- **Problem requirements**: Retype the full set of records. Keep every character identical.

- **Dataset items**:
----------
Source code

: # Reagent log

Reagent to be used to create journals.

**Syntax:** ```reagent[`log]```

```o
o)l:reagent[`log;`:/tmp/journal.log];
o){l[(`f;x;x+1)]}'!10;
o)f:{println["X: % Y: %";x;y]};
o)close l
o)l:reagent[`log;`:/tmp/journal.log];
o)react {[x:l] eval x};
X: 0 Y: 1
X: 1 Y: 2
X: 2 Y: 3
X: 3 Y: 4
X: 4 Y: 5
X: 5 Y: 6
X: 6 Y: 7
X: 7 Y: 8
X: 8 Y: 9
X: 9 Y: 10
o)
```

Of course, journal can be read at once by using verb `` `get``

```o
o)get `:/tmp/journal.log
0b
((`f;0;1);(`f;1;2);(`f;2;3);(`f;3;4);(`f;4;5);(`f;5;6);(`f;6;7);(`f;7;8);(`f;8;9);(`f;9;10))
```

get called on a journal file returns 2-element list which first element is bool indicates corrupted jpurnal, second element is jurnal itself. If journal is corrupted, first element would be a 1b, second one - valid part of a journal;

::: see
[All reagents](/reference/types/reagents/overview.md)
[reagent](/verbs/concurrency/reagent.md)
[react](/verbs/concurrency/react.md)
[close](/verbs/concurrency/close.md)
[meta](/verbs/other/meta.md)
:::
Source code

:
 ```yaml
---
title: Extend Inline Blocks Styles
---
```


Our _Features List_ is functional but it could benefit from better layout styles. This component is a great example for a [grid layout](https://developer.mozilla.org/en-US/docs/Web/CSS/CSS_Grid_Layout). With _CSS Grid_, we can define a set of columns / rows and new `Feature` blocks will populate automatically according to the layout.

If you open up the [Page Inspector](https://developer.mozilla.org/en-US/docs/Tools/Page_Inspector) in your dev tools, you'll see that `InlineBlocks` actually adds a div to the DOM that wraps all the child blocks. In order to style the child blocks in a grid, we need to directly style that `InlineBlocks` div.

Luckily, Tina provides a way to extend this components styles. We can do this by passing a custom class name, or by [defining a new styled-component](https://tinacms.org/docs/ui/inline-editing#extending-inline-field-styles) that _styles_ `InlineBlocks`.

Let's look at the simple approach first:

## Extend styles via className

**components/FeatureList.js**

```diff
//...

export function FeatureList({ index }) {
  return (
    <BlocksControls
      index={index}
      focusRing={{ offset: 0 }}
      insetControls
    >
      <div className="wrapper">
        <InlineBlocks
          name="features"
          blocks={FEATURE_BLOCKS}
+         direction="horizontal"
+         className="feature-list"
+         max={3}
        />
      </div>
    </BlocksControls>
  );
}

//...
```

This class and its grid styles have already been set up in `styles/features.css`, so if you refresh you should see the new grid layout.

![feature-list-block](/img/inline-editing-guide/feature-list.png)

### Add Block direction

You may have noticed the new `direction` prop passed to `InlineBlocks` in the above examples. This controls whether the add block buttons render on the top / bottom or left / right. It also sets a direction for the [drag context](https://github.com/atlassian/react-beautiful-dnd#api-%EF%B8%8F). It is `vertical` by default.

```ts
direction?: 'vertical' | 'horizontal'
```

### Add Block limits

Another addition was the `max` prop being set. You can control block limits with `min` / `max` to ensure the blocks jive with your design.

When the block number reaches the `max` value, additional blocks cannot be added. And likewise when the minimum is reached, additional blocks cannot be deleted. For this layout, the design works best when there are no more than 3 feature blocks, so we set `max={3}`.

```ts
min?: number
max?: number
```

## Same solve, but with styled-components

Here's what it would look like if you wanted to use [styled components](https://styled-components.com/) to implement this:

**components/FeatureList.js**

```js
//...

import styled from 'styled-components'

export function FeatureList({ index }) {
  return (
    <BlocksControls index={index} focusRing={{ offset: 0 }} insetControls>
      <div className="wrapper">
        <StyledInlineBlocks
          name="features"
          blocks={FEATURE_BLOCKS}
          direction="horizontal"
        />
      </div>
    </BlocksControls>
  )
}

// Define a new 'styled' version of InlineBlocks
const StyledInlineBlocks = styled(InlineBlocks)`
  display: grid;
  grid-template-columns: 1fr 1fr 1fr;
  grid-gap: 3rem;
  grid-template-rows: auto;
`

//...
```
----------
- **The completed task**:
Source code

: # Reagent log

Reagent to be used to create journals.

**Syntax:** ```reagent[`log]```

```o
o)l:reagent[`log;`:/tmp/journal.log];
o){l[(`f;x;x+1)]}'!10;
o)f:{println["X: % Y: %";x;y]};
o)close l
o)l:reagent[`log;`:/tmp/journal.log];
o)react {[x:l] eval x};
X: 0 Y: 1
X: 1 Y: 2
X: 2 Y: 3
X: 3 Y: 4
X: 4 Y: 5
X: 5 Y: 6
X: 6 Y: 7
X: 7 Y: 8
X: 8 Y: 9
X: 9 Y: 10
o)
```

Of course, journal can be read at once by using verb `` `get``

```o
o)get `:/tmp/journal.log
0b
((`f;0;1);(`f;1;2);(`f;2;3);(`f;3;4);(`f;4;5);(`f;5;6);(`f;6;7);(`f;7;8);(`f;8;9);(`f;9;10))
```

get called on a journal file returns 2-element list which first element is bool indicates corrupted jpurnal, second element is jurnal itself. If journal is corrupted, first element would be a 1b, second one - valid part of a journal;

::: see
[All reagents](/reference/types/reagents/overview.md)
[reagent](/verbs/concurrency/reagent.md)
[react](/verbs/concurrency/react.md)
[close](/verbs/concurrency/close.md)
[meta](/verbs/other/meta.md)
:::
Source code

:
 ```yaml
---
title: Extend Inline Blocks Styles
---
```


Our _Features List_ is functional but it could benefit from better layout styles. This component is a great example for a [grid layout](https://developer.mozilla.org/en-US/docs/Web/CSS/CSS_Grid_Layout). With _CSS Grid_, we can define a set of columns / rows and new `Feature` blocks will populate automatically according to the layout.

If you open up the [Page Inspector](https://developer.mozilla.org/en-US/docs/Tools/Page_Inspector) in your dev tools, you'll see that `InlineBlocks` actually adds a div to the DOM that wraps all the child blocks. In order to style the child blocks in a grid, we need to directly style that `InlineBlocks` div.

Luckily, Tina provides a way to extend this components styles. We can do this by passing a custom class name, or by [defining a new styled-component](https://tinacms.org/docs/ui/inline-editing#extending-inline-field-styles) that _styles_ `InlineBlocks`.

Let's look at the simple approach first:

## Extend styles via className

**components/FeatureList.js**

```diff
//...

export function FeatureList({ index }) {
  return (
    <BlocksControls
      index={index}
      focusRing={{ offset: 0 }}
      insetControls
    >
      <div className="wrapper">
        <InlineBlocks
          name="features"
          blocks={FEATURE_BLOCKS}
+         direction="horizontal"
+         className="feature-list"
+         max={3}
        />
      </div>
    </BlocksControls>
  );
}

//...
```

This class and its grid styles have already been set up in `styles/features.css`, so if you refresh you should see the new grid layout.

![feature-list-block](/img/inline-editing-guide/feature-list.png)

### Add Block direction

You may have noticed the new `direction` prop passed to `InlineBlocks` in the above examples. This controls whether the add block buttons render on the top / bottom or left / right. It also sets a direction for the [drag context](https://github.com/atlassian/react-beautiful-dnd#api-%EF%B8%8F). It is `vertical` by default.

```ts
direction?: 'vertical' | 'horizontal'
```

### Add Block limits

Another addition was the `max` prop being set. You can control block limits with `min` / `max` to ensure the blocks jive with your design.

When the block number reaches the `max` value, additional blocks cannot be added. And likewise when the minimum is reached, additional blocks cannot be deleted. For this layout, the design works best when there are no more than 3 feature blocks, so we set `max={3}`.

```ts
min?: number
max?: number
```

## Same solve, but with styled-components

Here's what it would look like if you wanted to use [styled components](https://styled-components.com/) to implement this:

**components/FeatureList.js**

```js
//...

import styled from 'styled-components'

export function FeatureList({ index }) {
  return (
    <BlocksControls index={index} focusRing={{ offset: 0 }} insetControls>
      <div className="wrapper">
        <StyledInlineBlocks
          name="features"
          blocks={FEATURE_BLOCKS}
          direction="horizontal"
        />
      </div>
    </BlocksControls>
  )
}

// Define a new 'styled' version of InlineBlocks
const StyledInlineBlocks = styled(InlineBlocks)`
  display: grid;
  grid-template-columns: 1fr 1fr 1fr;
  grid-gap: 3rem;
  grid-template-rows: auto;
`

//...
```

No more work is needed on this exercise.